Yes I feel this way everyday unfortunately. The thought is always on my mind and stressing me out... "What if I am too dumb to be a nurse? How will i every enjoy getting up at 6 am to go to the hospital ?" Honestly, most of the time i have no clue what im doing, and that makes me worried. I definitely know i do not ever want to work in med surg... which is the clinical that has made me hate nursing. Im a senior and do not have a nursing job because i actually wanted to enjoy my summer and not be a CNA or student nurse tech. I just want to get my RN license and hopefully work in OB or psych... not sure yet. I know this is wishful thinking but I am just going to hope for the best and try to get thru this last year. Im planning to do my preceptorship in postpartum , maybe? Any inspiring words anyone ???????? :( i feel terrible that i feel this way but i cant help it. I am doing good in all my classes so far but I just feel totally unprepared to be a nurse, and i graduate this year. anyone feel this way upon graduation? Does orientation as a new grad prepare you for the job ? I sure hope so..... ughhhhh. needed to vent:confused:

Specializes in 1st year Critical Care RN, not CCRN cert.

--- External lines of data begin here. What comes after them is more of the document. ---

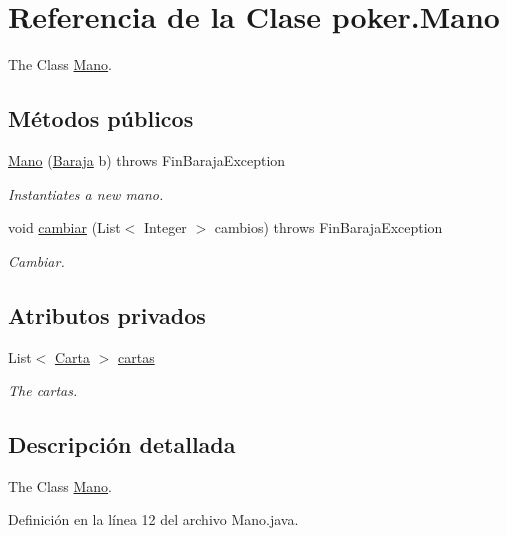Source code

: \hypertarget{classpoker_1_1Mano}{}\section{Referencia de la Clase poker.\+Mano}
\label{classpoker_1_1Mano}


The Class \mbox{\hyperlink{classpoker_1_1Mano}{Mano}}.  


\subsection*{Métodos públicos}
\begin{DoxyCompactItemize}
\item 
\mbox{\hyperlink{classpoker_1_1Mano_ac89468d484812da476c2a46201eb513e}{Mano}} (\mbox{\hyperlink{classpoker_1_1Baraja}{Baraja}} b)  throws Fin\+Baraja\+Exception 
\begin{DoxyCompactList}\small\item\em Instantiates a new mano. \end{DoxyCompactList}\item 
void \mbox{\hyperlink{classpoker_1_1Mano_a1f3e7289b85d98324d46a8afce171368}{cambiar}} (List$<$ Integer $>$ cambios)  throws Fin\+Baraja\+Exception 
\begin{DoxyCompactList}\small\item\em Cambiar. \end{DoxyCompactList}\end{DoxyCompactItemize}
\subsection*{Atributos privados}
\begin{DoxyCompactItemize}
\item 
List$<$ \mbox{\hyperlink{classpoker_1_1Carta}{Carta}} $>$ \mbox{\hyperlink{classpoker_1_1Mano_ae6e107ad79d163a4c45afc6274d36d9e}{cartas}}
\begin{DoxyCompactList}\small\item\em The cartas. \end{DoxyCompactList}\end{DoxyCompactItemize}


\subsection{Descripción detallada}
The Class \mbox{\hyperlink{classpoker_1_1Mano}{Mano}}. 

Definición en la línea 12 del archivo Mano.\+java.



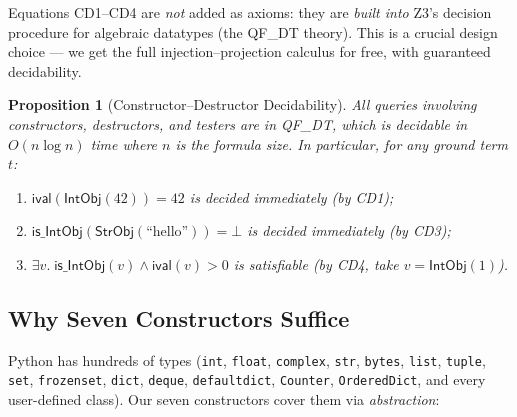 \documentclass[11pt,a4paper]{report}
\theoremstyle{definition}
\theoremstyle{plain}
\newtheorem{proposition}[definition]{Proposition}
\begin{document}
Equations CD1--CD4 are \emph{not} added as axioms: they are
\emph{built into} Z3's decision procedure for algebraic datatypes
(the QF\_DT theory).  This is a crucial design choice --- we get the
full injection--projection calculus for free, with guaranteed
decidability.

\begin{proposition}[Constructor--Destructor Decidability]
All queries involving constructors, destructors, and testers are in
QF\_DT, which is decidable in $O(n \log n)$ time where $n$ is the
formula size.  In particular, for any ground term $t$:
\begin{enumerate}
  \item $\mathsf{ival}(\mathsf{IntObj}(42)) = 42$ is decided
    immediately (by CD1);
  \item $\mathsf{is\_IntObj}(\mathsf{StrObj}(\text{``hello''})) = \bot$
    is decided immediately (by CD3);
  \item $\exists v.\; \mathsf{is\_IntObj}(v) \land \mathsf{ival}(v)
    > 0$ is satisfiable (by CD4, take $v = \mathsf{IntObj}(1)$).
\end{enumerate}
\end{proposition}

\subsection{Why Seven Constructors Suffice}

Python has hundreds of types (\texttt{int}, \texttt{float},
\texttt{complex}, \texttt{str}, \texttt{bytes}, \texttt{list},
\texttt{tuple}, \texttt{set}, \texttt{frozenset}, \texttt{dict},
\texttt{deque}, \texttt{defaultdict}, \texttt{Counter},
\texttt{OrderedDict}, and every user-defined class).  Our seven
constructors cover them via \emph{abstraction}:
\end{document}
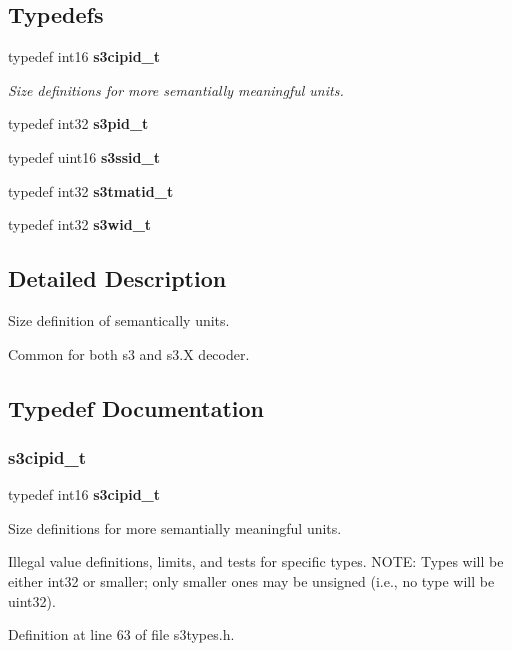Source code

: \subsection*{Typedefs}
\begin{DoxyCompactItemize}
\item 
typedef int16 \textbf{ s3cipid\+\_\+t}
\begin{DoxyCompactList}\small\item\em Size definitions for more semantially meaningful units. \end{DoxyCompactList}\item 
\mbox{\label{s3types_8h_ace0794ef7ba6d215e2688832216771b8}} 
typedef int32 {\bfseries s3pid\+\_\+t}
\item 
\mbox{\label{s3types_8h_afa911acbebf09269bbc7b6821aee9c1d}} 
typedef uint16 {\bfseries s3ssid\+\_\+t}
\item 
\mbox{\label{s3types_8h_a6a7df1b2c1909fbe51979dac693549c0}} 
typedef int32 {\bfseries s3tmatid\+\_\+t}
\item 
\mbox{\label{s3types_8h_a1d7fc272539abdf946c1074f9ec9a71c}} 
typedef int32 {\bfseries s3wid\+\_\+t}
\end{DoxyCompactItemize}


\subsection{Detailed Description}
Size definition of semantically units. 

Common for both s3 and s3.\+X decoder. 

\subsection{Typedef Documentation}
\mbox{\label{s3types_8h_ae5f70241ce62a79747f0611029a6409d}} 
\subsubsection{s3cipid\+\_\+t}
{\footnotesize\ttfamily typedef int16 \textbf{ s3cipid\+\_\+t}}



Size definitions for more semantially meaningful units. 

Illegal value definitions, limits, and tests for specific types. N\+O\+TE\+: Types will be either int32 or smaller; only smaller ones may be unsigned (i.\+e., no type will be uint32). 

Definition at line 63 of file s3types.\+h.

You have to remember as a nurse tech you are not a nurse. You are not responsible for as much stuff as a tech as when you are in your student nurse role. Just do your bedside care/ vitals and get a routine down. It will help you organize yourself as an RN later down the road.

What is it about being a tech that you don't like? Is it the actual patient care?

Specializes in Oncology/hematology.

I understand what you're talking about, I may be getting great grades (in clinicals also) but sometimes it just feels like i'm waiting for someone to jump out from behind a pillar, point a finger and scream for everyone to hear "FAKER"!!!

I'm just hoping that during the preceptorship i'll really gain the proper confidence so I don't feel like such a fake.

I also didn't want to work in the hospital as a student over the summer, they treat you like a dishrag if you're not an RN. I preferred to work as a swimming instructor, making good money and having fun doing it. I also didn't work during the semester in the hospital (i taught swimming instead) because I felt that 8 hours of school/clinicals + 8 hour shift was too much time and would cause me to be burnt out and lose focus.

YOU ARE NOT ALONE!!!

I've been having the same problem in my clinicals. I always feel like everybody else is more prepared then me, knows more, can manage their time more, etc. Until I really talked to them and learned that everybody feels pretty much the same way-unprepared to take on patients on their own. Several of the nurses at my clinicals told me that nursing school is terrible, and makes everyone feel incompetent. They said once you're out on your own, it gets a lot easier. Also, that while a preceptorship really helps you feel more comfortable before graduation, it takes about a year of working as an RN before you truly feel comfortable with whatever you're doing.

I don't know if that makes your more nervous, or helps to alleviate some of your fears, but just know that you're definitely not the only person that's feeling like this, and eventually it will get better.

I also heard from nurses that it takes at least a year of working to get comfortable. My instructor says we'll feel lost for two years and that it is completely normal. I feel you though. I'm in my last semester and feel like a complete moron some days. Other days I think I'll be okay. Everyone tells me "just get through nursing school because you'll learn exactly what you need when you get hired in whatever department you're in."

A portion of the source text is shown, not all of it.